The referral, unprecedented in the deeply religious country, will test procedures introduced by the Vatican last year to hold to account bishops accused of turning a blind eye to child sex abuse. The Vatican is now expected to assign an investigator to the case.
“I ask priests, nuns, parents and educators to not be led by the false logic of shielding the Church, effectively hiding sexual abusers,” Poland’s Primate Wojciech Polak said in a statement published on Saturday.
“There is no place among the clergy to sexually abuse minors. We do not allow for the hiding of these crimes.”
The case came to prominence after a film by brothers Tomasz and Marek Sekielski, released on Saturday, showed how bishop Edward Janiak, based in the city of Kalisz, failed to take action against priests who were known to have abused children.
Janiak, who is still practicing, has not commented directly on the allegations. He did not respond to a request for comment by Reuters.

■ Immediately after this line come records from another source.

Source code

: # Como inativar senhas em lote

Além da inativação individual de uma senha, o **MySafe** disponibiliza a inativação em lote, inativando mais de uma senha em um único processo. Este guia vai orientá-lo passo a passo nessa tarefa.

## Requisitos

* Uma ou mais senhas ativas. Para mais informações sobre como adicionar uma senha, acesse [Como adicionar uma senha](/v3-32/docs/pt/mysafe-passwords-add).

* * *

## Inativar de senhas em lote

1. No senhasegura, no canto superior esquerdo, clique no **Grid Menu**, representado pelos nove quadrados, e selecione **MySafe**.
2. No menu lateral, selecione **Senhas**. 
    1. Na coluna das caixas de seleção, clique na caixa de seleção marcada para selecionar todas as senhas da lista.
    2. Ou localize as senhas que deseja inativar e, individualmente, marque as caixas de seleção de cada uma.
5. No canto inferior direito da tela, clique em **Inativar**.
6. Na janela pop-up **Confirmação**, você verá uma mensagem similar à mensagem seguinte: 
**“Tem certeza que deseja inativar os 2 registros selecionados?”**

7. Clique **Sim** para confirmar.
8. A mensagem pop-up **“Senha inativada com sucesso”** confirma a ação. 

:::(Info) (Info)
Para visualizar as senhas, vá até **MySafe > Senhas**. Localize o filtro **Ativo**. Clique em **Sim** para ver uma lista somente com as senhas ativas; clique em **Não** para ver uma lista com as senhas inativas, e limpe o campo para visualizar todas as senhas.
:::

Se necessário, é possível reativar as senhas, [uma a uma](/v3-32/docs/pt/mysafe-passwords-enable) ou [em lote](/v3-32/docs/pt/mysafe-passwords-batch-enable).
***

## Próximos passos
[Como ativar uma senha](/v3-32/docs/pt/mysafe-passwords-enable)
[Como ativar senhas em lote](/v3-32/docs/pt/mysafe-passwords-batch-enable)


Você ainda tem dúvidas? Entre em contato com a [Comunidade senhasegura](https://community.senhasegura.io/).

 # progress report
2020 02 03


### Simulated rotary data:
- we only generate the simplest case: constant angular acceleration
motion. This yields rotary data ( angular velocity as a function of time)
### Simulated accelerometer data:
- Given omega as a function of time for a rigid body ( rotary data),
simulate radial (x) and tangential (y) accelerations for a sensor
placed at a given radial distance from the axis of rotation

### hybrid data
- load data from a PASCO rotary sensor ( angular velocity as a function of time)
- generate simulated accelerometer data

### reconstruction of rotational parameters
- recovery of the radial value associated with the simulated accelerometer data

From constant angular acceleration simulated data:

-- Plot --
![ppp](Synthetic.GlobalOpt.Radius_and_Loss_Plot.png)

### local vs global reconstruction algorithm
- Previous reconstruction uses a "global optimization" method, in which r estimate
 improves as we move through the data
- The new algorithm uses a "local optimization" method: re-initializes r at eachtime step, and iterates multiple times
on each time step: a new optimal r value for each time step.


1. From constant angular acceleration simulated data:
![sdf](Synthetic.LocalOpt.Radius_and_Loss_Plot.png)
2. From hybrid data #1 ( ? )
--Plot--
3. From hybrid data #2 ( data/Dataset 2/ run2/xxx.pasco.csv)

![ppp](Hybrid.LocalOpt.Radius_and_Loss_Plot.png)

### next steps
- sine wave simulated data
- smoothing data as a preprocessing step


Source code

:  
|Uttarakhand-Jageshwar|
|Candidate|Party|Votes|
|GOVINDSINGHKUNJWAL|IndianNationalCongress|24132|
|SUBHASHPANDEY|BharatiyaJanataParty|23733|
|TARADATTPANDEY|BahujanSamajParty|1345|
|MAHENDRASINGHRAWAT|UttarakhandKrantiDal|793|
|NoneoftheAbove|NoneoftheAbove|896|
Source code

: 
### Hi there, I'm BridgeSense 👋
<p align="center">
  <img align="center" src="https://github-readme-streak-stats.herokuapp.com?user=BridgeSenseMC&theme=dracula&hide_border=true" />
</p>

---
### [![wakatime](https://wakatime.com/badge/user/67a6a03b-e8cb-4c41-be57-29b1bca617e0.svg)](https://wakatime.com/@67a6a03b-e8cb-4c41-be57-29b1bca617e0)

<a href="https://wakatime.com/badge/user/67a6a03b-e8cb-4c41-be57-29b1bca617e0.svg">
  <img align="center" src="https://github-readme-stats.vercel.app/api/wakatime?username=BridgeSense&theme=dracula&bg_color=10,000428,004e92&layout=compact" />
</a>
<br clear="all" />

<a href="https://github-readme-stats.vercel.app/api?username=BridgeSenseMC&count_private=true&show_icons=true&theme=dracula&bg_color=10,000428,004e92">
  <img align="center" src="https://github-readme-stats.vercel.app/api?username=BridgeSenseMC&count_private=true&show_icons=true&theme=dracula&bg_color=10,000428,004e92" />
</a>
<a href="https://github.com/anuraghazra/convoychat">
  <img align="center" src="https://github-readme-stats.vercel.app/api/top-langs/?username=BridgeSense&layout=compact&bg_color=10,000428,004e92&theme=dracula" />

In Janiak’s defence, the Kalisz curia said the parents of one of the alleged victims portrayed in the film did not follow the right procedure.
“The recording in the film doesn’t show the whole conversation. It doesn’t show the part where we say that the parents should’ve expressed their concerns to the prosecutor immediately,” it said in a statement.
The Sekielski brothers released another film last year that suggested that known paedophiles were deliberately shifted between parishes. The film has over 23 million views on YouTube.
Victims of sexual abuse have long called for measures to make it easier to report alleged cover-ups by the Church.
Poland’s Catholic Church, an institution with close ties to the ruling nationalist Law and Justice party, has faced accusations in the past of shielding priests who abuse children.
A Church official told Reuters that Janiak’s referral was partly the result of the Vatican’s new procedure.
“I believe that this is just a facade,” said Agata Diduszko-Zyglewska, a co-author of a map marking child sexual abuse by priests around Poland.
“For the last year, the Catholic Episcopate has known that there are bishops who covered up paedophilia cases, and yet none of them have been dismissed.”
Poland faces tension between liberals who feel the Church wields too much power and conservatives who see the Catholic faith as a key element of national identity that must be protected.